Decided: February 20, 1991.

STATE OF NEW JERSEY, BY THE COMMISSIONER OF TRANSPORTATION, PLAINTIFF-APPELLANT,
v.
TOWN OF MORRISTOWN, IN THE COUNTY OF MORRIS, A MUNICIPAL CORPORATION OF NEW JERSEY, DEFENDANT-RESPONDENT, AND D.M. AIRPORT DEVELOPERS, INC., A CORPORATION OF NEW JERSEY; THE LINPRO COMPANY, A CORPORATION OF TEXAS; AMERICAN TELEPHONE AND TELEGRAPH COMPANY, A CORPORATION OF NEW YORK; TOWNSHIP OF HANOVER, IN THE COUNTY OF MORRIS, A MUNICIPAL CORPORATION OF NEW JERSEY, DEFENDANTS



On appeal from the Superior Court, Law Division, Morris County.

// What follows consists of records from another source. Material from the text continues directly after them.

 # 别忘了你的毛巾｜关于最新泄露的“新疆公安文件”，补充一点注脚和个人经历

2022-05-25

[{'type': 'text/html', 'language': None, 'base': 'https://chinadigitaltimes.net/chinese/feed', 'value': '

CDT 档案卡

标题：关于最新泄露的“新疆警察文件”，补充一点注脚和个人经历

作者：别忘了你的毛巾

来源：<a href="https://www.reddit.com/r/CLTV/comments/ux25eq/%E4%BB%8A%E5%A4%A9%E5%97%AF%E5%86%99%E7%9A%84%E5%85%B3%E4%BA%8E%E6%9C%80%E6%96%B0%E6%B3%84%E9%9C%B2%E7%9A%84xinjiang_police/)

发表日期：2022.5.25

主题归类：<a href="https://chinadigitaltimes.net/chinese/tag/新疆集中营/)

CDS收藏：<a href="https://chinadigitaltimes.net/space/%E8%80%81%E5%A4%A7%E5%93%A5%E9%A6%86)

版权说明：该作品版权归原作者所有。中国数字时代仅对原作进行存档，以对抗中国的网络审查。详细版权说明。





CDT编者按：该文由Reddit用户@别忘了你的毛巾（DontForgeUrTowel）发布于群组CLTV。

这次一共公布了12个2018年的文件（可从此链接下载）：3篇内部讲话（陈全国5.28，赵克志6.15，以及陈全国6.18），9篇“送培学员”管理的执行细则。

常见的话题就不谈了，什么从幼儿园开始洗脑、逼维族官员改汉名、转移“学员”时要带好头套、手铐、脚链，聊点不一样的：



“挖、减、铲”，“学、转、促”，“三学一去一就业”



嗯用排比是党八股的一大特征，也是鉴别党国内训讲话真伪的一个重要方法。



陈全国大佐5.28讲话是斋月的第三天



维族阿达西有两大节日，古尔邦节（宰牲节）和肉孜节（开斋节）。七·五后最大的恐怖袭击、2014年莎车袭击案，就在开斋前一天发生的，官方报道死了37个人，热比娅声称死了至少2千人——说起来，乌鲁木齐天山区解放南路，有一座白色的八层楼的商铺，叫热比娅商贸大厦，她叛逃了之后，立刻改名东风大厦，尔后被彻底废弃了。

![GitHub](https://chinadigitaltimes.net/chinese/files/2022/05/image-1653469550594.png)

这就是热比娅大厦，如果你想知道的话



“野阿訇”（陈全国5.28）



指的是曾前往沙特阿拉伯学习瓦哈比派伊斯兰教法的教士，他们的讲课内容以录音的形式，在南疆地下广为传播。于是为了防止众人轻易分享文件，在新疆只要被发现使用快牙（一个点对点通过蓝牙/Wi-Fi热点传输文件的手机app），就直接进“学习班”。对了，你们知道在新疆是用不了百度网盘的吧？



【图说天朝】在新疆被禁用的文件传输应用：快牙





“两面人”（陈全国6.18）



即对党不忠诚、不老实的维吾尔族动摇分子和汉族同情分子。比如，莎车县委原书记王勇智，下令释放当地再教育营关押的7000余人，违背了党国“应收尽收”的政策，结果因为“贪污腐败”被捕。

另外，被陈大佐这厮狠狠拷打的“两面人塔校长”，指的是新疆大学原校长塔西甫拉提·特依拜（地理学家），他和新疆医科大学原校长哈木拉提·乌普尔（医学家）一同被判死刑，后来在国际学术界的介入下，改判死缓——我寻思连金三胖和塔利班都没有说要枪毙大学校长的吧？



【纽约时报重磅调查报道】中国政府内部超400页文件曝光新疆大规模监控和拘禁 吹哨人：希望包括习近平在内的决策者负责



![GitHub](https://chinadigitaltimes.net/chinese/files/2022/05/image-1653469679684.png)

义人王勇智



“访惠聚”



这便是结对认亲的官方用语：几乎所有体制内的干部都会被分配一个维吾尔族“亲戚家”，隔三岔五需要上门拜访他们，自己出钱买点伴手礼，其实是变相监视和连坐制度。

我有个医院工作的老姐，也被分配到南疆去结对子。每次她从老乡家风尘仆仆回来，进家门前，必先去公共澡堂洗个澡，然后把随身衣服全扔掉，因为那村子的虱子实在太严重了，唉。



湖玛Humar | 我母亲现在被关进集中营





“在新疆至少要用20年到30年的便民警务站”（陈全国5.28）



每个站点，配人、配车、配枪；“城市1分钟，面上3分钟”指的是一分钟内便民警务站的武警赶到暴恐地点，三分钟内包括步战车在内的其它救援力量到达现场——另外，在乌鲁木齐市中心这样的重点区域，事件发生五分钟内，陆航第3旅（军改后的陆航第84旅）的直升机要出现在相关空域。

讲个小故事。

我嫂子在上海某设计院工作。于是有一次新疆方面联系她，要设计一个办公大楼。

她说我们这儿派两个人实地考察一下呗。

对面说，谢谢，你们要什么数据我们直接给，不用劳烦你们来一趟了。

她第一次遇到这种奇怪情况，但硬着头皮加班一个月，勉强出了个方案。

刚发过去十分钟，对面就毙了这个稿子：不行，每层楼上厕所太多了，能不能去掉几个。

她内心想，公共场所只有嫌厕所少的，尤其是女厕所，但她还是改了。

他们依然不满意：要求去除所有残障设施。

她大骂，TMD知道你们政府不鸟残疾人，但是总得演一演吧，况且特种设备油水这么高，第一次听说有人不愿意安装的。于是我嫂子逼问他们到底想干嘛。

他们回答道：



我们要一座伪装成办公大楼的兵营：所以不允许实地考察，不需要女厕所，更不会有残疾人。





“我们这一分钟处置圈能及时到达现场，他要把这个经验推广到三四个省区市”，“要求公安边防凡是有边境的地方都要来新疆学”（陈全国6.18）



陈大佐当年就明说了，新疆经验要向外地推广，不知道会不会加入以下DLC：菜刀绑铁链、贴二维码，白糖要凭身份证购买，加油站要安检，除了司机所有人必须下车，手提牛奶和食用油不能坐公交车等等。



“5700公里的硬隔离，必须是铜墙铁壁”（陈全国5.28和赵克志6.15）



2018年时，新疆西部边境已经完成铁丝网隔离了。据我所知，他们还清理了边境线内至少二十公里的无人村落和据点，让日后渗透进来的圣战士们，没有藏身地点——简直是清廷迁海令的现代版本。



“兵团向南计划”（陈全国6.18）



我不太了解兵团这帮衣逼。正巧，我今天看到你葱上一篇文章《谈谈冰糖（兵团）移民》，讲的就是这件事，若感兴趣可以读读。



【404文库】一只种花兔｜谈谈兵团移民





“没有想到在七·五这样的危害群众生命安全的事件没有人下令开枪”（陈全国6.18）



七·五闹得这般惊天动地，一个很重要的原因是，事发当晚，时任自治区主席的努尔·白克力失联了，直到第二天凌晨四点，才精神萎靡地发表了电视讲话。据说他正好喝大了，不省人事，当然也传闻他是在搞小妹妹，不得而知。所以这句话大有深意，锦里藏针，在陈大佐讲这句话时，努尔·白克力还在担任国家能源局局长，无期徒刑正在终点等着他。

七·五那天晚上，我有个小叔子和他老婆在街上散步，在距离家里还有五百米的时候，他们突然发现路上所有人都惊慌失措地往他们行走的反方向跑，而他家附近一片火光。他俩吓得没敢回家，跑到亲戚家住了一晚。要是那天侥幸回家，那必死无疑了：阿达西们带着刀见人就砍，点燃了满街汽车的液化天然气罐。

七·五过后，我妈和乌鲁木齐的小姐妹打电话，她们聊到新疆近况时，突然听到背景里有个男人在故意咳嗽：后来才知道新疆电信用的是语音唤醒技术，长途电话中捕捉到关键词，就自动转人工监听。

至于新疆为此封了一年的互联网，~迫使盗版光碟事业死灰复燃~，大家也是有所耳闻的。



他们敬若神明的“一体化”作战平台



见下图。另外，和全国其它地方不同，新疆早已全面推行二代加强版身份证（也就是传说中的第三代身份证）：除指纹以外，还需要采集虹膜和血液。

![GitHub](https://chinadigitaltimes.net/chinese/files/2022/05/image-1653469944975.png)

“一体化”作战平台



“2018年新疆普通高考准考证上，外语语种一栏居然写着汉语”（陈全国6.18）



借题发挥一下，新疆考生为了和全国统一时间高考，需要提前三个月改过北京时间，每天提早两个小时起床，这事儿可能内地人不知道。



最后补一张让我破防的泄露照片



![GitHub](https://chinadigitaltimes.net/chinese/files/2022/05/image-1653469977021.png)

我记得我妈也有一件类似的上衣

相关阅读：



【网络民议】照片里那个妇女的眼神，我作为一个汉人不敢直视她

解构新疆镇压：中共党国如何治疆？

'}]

Antell, Scalera and Keefe. The opinion of the court was delivered by Scalera, J.A.D.

Scalera

[246 NJSuper Page 158] The issue on this appeal concerns the extent of discovery available to a condemnee at various stages of an eminent domain proceeding. While we touched upon this issue partially in State by Com'r of Transp. v. Carroll, 234 N.J. Super. 37, 559 A.2d 1381 (App.Div.1989), certif. granted 118 N.J. 197, 570 A.2d 961 (1989), we did not fully resolve it.*fn1

The property sought to be condemned amounts to some seven acres which is part of the 613 acre Morristown Airport and is needed to construct an interchange at Columbia Road for the Route 24 Freeway. Sometime in March 1989, the Department of Transportation (DOT) received two reports appraising the value of the property in question. The "Schwartz appraisal" evaluated the seven acres at $1,445,400, and the "Griffin appraisal" stated that the property was worth $1,668,000. Accordingly, on May 12, 1989, DOT offered to purchase the property for $1,455,400. The record does not reflect the status of negotiations between May 1989 and December 1989.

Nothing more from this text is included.